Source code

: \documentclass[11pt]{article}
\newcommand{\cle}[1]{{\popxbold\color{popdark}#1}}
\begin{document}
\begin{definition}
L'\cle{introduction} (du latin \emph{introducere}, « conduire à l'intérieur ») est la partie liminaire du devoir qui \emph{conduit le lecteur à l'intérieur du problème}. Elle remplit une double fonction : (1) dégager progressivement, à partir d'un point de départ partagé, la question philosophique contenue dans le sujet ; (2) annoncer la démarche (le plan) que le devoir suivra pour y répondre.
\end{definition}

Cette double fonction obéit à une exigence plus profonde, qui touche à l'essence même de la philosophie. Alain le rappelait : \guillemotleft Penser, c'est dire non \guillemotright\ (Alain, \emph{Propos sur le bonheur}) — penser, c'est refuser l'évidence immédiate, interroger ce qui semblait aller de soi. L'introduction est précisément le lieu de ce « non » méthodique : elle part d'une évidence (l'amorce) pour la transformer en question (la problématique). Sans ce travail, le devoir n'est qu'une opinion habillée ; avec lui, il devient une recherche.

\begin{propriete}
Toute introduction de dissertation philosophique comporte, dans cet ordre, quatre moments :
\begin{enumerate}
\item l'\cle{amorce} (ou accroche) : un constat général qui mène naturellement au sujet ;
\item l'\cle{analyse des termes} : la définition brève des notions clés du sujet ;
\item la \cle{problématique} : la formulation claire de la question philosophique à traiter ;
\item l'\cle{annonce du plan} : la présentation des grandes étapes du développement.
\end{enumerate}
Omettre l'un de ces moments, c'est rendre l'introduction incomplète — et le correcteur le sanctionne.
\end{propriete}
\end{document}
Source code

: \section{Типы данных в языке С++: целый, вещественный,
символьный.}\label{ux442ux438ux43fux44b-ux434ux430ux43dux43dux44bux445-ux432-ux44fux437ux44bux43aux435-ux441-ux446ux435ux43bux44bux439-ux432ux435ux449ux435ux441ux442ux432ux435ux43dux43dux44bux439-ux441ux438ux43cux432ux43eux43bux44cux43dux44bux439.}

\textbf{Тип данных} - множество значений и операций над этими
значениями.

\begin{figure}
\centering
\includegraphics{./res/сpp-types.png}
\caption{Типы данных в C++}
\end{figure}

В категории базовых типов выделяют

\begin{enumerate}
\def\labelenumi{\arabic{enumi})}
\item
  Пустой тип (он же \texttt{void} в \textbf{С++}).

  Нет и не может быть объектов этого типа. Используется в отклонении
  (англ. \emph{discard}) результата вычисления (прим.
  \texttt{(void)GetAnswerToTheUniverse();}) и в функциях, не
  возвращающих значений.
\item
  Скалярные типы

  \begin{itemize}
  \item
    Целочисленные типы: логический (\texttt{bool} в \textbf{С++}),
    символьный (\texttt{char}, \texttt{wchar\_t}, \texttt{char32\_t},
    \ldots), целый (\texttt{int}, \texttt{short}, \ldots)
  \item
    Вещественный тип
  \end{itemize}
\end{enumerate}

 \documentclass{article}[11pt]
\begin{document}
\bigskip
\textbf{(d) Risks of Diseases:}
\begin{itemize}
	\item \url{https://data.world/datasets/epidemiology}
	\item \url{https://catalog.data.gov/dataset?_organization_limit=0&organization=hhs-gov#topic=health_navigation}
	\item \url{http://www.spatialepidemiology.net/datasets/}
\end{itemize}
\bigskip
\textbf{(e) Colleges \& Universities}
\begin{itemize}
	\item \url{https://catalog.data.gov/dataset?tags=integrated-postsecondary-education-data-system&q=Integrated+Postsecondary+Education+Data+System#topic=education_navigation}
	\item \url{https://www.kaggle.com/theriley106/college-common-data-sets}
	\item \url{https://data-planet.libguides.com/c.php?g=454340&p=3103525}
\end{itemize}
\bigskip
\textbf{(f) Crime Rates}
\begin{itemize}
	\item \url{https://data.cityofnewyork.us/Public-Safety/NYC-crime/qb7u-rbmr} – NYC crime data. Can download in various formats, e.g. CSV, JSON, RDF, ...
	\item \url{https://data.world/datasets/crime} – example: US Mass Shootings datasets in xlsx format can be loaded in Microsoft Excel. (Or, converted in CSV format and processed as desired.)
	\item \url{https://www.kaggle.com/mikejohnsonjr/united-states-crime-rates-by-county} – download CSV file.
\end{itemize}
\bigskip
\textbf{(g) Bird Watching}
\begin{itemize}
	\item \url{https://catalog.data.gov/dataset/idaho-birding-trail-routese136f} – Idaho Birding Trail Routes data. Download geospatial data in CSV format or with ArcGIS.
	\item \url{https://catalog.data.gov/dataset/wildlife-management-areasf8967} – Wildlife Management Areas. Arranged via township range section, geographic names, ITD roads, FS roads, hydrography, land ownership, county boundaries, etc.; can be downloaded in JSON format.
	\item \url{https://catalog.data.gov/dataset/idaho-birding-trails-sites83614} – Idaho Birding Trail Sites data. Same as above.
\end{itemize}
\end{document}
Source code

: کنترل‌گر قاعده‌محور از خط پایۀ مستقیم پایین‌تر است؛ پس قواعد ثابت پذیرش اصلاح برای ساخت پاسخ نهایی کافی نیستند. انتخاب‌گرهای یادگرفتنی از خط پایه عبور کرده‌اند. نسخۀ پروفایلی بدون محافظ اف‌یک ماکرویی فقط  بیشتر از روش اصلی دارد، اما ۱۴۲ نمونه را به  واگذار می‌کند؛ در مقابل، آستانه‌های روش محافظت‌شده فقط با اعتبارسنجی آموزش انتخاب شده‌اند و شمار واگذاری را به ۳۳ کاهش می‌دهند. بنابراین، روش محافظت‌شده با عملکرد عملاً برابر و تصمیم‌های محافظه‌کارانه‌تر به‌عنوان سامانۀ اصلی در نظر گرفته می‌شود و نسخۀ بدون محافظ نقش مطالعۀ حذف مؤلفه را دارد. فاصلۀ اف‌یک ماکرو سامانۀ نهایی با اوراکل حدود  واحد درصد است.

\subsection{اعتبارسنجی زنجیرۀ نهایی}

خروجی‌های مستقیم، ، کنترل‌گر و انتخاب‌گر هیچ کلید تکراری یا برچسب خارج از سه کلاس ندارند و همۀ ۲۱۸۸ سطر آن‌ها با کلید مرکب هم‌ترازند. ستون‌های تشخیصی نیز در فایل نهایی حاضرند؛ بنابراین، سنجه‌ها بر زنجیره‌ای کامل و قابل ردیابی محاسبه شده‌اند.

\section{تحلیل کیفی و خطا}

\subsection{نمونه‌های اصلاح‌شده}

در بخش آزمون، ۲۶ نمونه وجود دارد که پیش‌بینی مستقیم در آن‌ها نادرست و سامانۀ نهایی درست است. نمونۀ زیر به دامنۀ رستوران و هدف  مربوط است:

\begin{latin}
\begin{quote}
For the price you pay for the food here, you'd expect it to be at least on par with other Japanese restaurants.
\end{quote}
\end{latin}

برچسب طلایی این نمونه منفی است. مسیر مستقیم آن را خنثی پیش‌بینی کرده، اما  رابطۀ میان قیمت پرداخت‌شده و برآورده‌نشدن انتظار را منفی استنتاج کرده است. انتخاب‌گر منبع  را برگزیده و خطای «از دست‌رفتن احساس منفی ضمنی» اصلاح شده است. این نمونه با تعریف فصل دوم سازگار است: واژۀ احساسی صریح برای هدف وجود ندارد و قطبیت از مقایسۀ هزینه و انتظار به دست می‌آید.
§
§ **TASK REQUIREMENTS**
Repeat the lines above with every word intact.

§ **TASK OUTPUT**
Source code

: \documentclass[11pt]{article}
\newcommand{\cle}[1]{{\popxbold\color{popdark}#1}}
\begin{document}
\begin{definition}
L'\cle{introduction} (du latin \emph{introducere}, « conduire à l'intérieur ») est la partie liminaire du devoir qui \emph{conduit le lecteur à l'intérieur du problème}. Elle remplit une double fonction : (1) dégager progressivement, à partir d'un point de départ partagé, la question philosophique contenue dans le sujet ; (2) annoncer la démarche (le plan) que le devoir suivra pour y répondre.
\end{definition}

Cette double fonction obéit à une exigence plus profonde, qui touche à l'essence même de la philosophie. Alain le rappelait : \guillemotleft Penser, c'est dire non \guillemotright\ (Alain, \emph{Propos sur le bonheur}) — penser, c'est refuser l'évidence immédiate, interroger ce qui semblait aller de soi. L'introduction est précisément le lieu de ce « non » méthodique : elle part d'une évidence (l'amorce) pour la transformer en question (la problématique). Sans ce travail, le devoir n'est qu'une opinion habillée ; avec lui, il devient une recherche.

\begin{propriete}
Toute introduction de dissertation philosophique comporte, dans cet ordre, quatre moments :
\begin{enumerate}
\item l'\cle{amorce} (ou accroche) : un constat général qui mène naturellement au sujet ;
\item l'\cle{analyse des termes} : la définition brève des notions clés du sujet ;
\item la \cle{problématique} : la formulation claire de la question philosophique à traiter ;
\item l'\cle{annonce du plan} : la présentation des grandes étapes du développement.
\end{enumerate}
Omettre l'un de ces moments, c'est rendre l'introduction incomplète — et le correcteur le sanctionne.
\end{propriete}
\end{document}
Source code

: \section{Типы данных в языке С++: целый, вещественный,
символьный.}\label{ux442ux438ux43fux44b-ux434ux430ux43dux43dux44bux445-ux432-ux44fux437ux44bux43aux435-ux441-ux446ux435ux43bux44bux439-ux432ux435ux449ux435ux441ux442ux432ux435ux43dux43dux44bux439-ux441ux438ux43cux432ux43eux43bux44cux43dux44bux439.}

\textbf{Тип данных} - множество значений и операций над этими
значениями.

\begin{figure}
\centering
\includegraphics{./res/сpp-types.png}
\caption{Типы данных в C++}
\end{figure}

В категории базовых типов выделяют

\begin{enumerate}
\def\labelenumi{\arabic{enumi})}
\item
  Пустой тип (он же \texttt{void} в \textbf{С++}).

  Нет и не может быть объектов этого типа. Используется в отклонении
  (англ. \emph{discard}) результата вычисления (прим.
  \texttt{(void)GetAnswerToTheUniverse();}) и в функциях, не
  возвращающих значений.
\item
  Скалярные типы

  \begin{itemize}
  \item
    Целочисленные типы: логический (\texttt{bool} в \textbf{С++}),
    символьный (\texttt{char}, \texttt{wchar\_t}, \texttt{char32\_t},
    \ldots), целый (\texttt{int}, \texttt{short}, \ldots)
  \item
    Вещественный тип
  \end{itemize}
\end{enumerate}

 \documentclass{article}[11pt]
\begin{document}
\bigskip
\textbf{(d) Risks of Diseases:}
\begin{itemize}
	\item \url{https://data.world/datasets/epidemiology}
	\item \url{https://catalog.data.gov/dataset?_organization_limit=0&organization=hhs-gov#topic=health_navigation}
	\item \url{http://www.spatialepidemiology.net/datasets/}
\end{itemize}
\bigskip
\textbf{(e) Colleges \& Universities}
\begin{itemize}
	\item \url{https://catalog.data.gov/dataset?tags=integrated-postsecondary-education-data-system&q=Integrated+Postsecondary+Education+Data+System#topic=education_navigation}
	\item \url{https://www.kaggle.com/theriley106/college-common-data-sets}
	\item \url{https://data-planet.libguides.com/c.php?g=454340&p=3103525}
\end{itemize}
\bigskip
\textbf{(f) Crime Rates}
\begin{itemize}
	\item \url{https://data.cityofnewyork.us/Public-Safety/NYC-crime/qb7u-rbmr} – NYC crime data. Can download in various formats, e.g. CSV, JSON, RDF, ...
	\item \url{https://data.world/datasets/crime} – example: US Mass Shootings datasets in xlsx format can be loaded in Microsoft Excel. (Or, converted in CSV format and processed as desired.)
	\item \url{https://www.kaggle.com/mikejohnsonjr/united-states-crime-rates-by-county} – download CSV file.
\end{itemize}
\bigskip
\textbf{(g) Bird Watching}
\begin{itemize}
	\item \url{https://catalog.data.gov/dataset/idaho-birding-trail-routese136f} – Idaho Birding Trail Routes data. Download geospatial data in CSV format or with ArcGIS.
	\item \url{https://catalog.data.gov/dataset/wildlife-management-areasf8967} – Wildlife Management Areas. Arranged via township range section, geographic names, ITD roads, FS roads, hydrography, land ownership, county boundaries, etc.; can be downloaded in JSON format.
	\item \url{https://catalog.data.gov/dataset/idaho-birding-trails-sites83614} – Idaho Birding Trail Sites data. Same as above.
\end{itemize}
\end{document}
Source code

: کنترل‌گر قاعده‌محور از خط پایۀ مستقیم پایین‌تر است؛ پس قواعد ثابت پذیرش اصلاح برای ساخت پاسخ نهایی کافی نیستند. انتخاب‌گرهای یادگرفتنی از خط پایه عبور کرده‌اند. نسخۀ پروفایلی بدون محافظ اف‌یک ماکرویی فقط  بیشتر از روش اصلی دارد، اما ۱۴۲ نمونه را به  واگذار می‌کند؛ در مقابل، آستانه‌های روش محافظت‌شده فقط با اعتبارسنجی آموزش انتخاب شده‌اند و شمار واگذاری را به ۳۳ کاهش می‌دهند. بنابراین، روش محافظت‌شده با عملکرد عملاً برابر و تصمیم‌های محافظه‌کارانه‌تر به‌عنوان سامانۀ اصلی در نظر گرفته می‌شود و نسخۀ بدون محافظ نقش مطالعۀ حذف مؤلفه را دارد. فاصلۀ اف‌یک ماکرو سامانۀ نهایی با اوراکل حدود  واحد درصد است.

\subsection{اعتبارسنجی زنجیرۀ نهایی}

خروجی‌های مستقیم، ، کنترل‌گر و انتخاب‌گر هیچ کلید تکراری یا برچسب خارج از سه کلاس ندارند و همۀ ۲۱۸۸ سطر آن‌ها با کلید مرکب هم‌ترازند. ستون‌های تشخیصی نیز در فایل نهایی حاضرند؛ بنابراین، سنجه‌ها بر زنجیره‌ای کامل و قابل ردیابی محاسبه شده‌اند.

\section{تحلیل کیفی و خطا}

\subsection{نمونه‌های اصلاح‌شده}

در بخش آزمون، ۲۶ نمونه وجود دارد که پیش‌بینی مستقیم در آن‌ها نادرست و سامانۀ نهایی درست است. نمونۀ زیر به دامنۀ رستوران و هدف  مربوط است:

\begin{latin}
\begin{quote}
For the price you pay for the food here, you'd expect it to be at least on par with other Japanese restaurants.
\end{quote}
\end{latin}

برچسب طلایی این نمونه منفی است. مسیر مستقیم آن را خنثی پیش‌بینی کرده، اما  رابطۀ میان قیمت پرداخت‌شده و برآورده‌نشدن انتظار را منفی استنتاج کرده است. انتخاب‌گر منبع  را برگزیده و خطای «از دست‌رفتن احساس منفی ضمنی» اصلاح شده است. این نمونه با تعریف فصل دوم سازگار است: واژۀ احساسی صریح برای هدف وجود ندارد و قطبیت از مقایسۀ هزینه و انتظار به دست می‌آید.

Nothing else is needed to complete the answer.